Calif. Man Finds 50,000 Bees Inside Home | ABC News Blogs - Yahoo!

I never post here because I have an extreme bee and wasp phobia, so extreme that I will be hiding in a closet somewhere after reading this. However, I immediately thought of you guys and wanted to share!


----------



## BarbadosSheep (Jun 27, 2011)

wow! That's a great news story. thanks for sharing it!


----------



## indypartridge (Oct 26, 2004)

Well, with your phobia you probably don't want to know that this happens all the time! Beekeepers often get calls about bees in walls. There's a whole sub-niche of beekeepers who focus on doing removals of bees from buildings.


----------



## beccachow (Nov 8, 2008)

YIKES! I will never live in a house again, lol.


----------



## tom j (Apr 3, 2009)

what I would like to know , is were is the sign up list ,, I would love to be put on this list to have 50,000 bees move in


----------



## alleyyooper (Apr 22, 2005)

Just let one of your swarms move in your house Tom. Wait a month or two and you will have 50000 in your house and maybe even more.

I get calls all the time to remove bees.

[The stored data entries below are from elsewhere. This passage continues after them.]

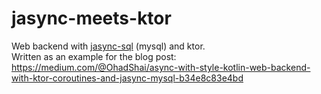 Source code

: # jasync-meets-ktor

Web backend with [jasync-sql](https://github.com/jasync-sql/jasync-sql) (mysql) and ktor.  
Written as an example for the blog post: https://medium.com/@OhadShai/async-with-style-kotlin-web-backend-with-ktor-coroutines-and-jasync-mysql-b34e8c83e4bd
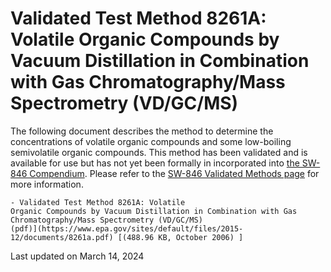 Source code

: 
# Validated Test Method 8261A: Volatile Organic Compounds by Vacuum Distillation in Combination with Gas Chromatography/Mass Spectrometry (VD/GC/MS)  


The following document describes the method to determine the
concentrations of volatile organic compounds and some low-boiling
semivolatile organic compounds. This method has been validated and is
available for use but has not yet been formally in incorporated
into [the SW-846 Compendium](/hw-sw846/sw-846-compendium). Please refer
to the [SW-846 Validated Methods
page](/hw-sw846/validated-test-methods-recommended-waste-testing) for
more information.

    - Validated Test Method 8261A: Volatile
    Organic Compounds by Vacuum Distillation in Combination with Gas
    Chromatography/Mass Spectrometry (VD/GC/MS)
    (pdf)](https://www.epa.gov/sites/default/files/2015-12/documents/8261a.pdf) [(488.96 KB, October 2006) ] 

Last updated on March 14, 2024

I don't do houses, Or from in trees they want cut down and are to close to the house for me to do.


 Al


----------



## Rick (May 10, 2002)

beccachow said:


> I never post here because I have an extreme bee and wasp phobia, so extreme that I will be hiding in a closet somewhere after reading this. However, I immediately thought of you guys and wanted to share!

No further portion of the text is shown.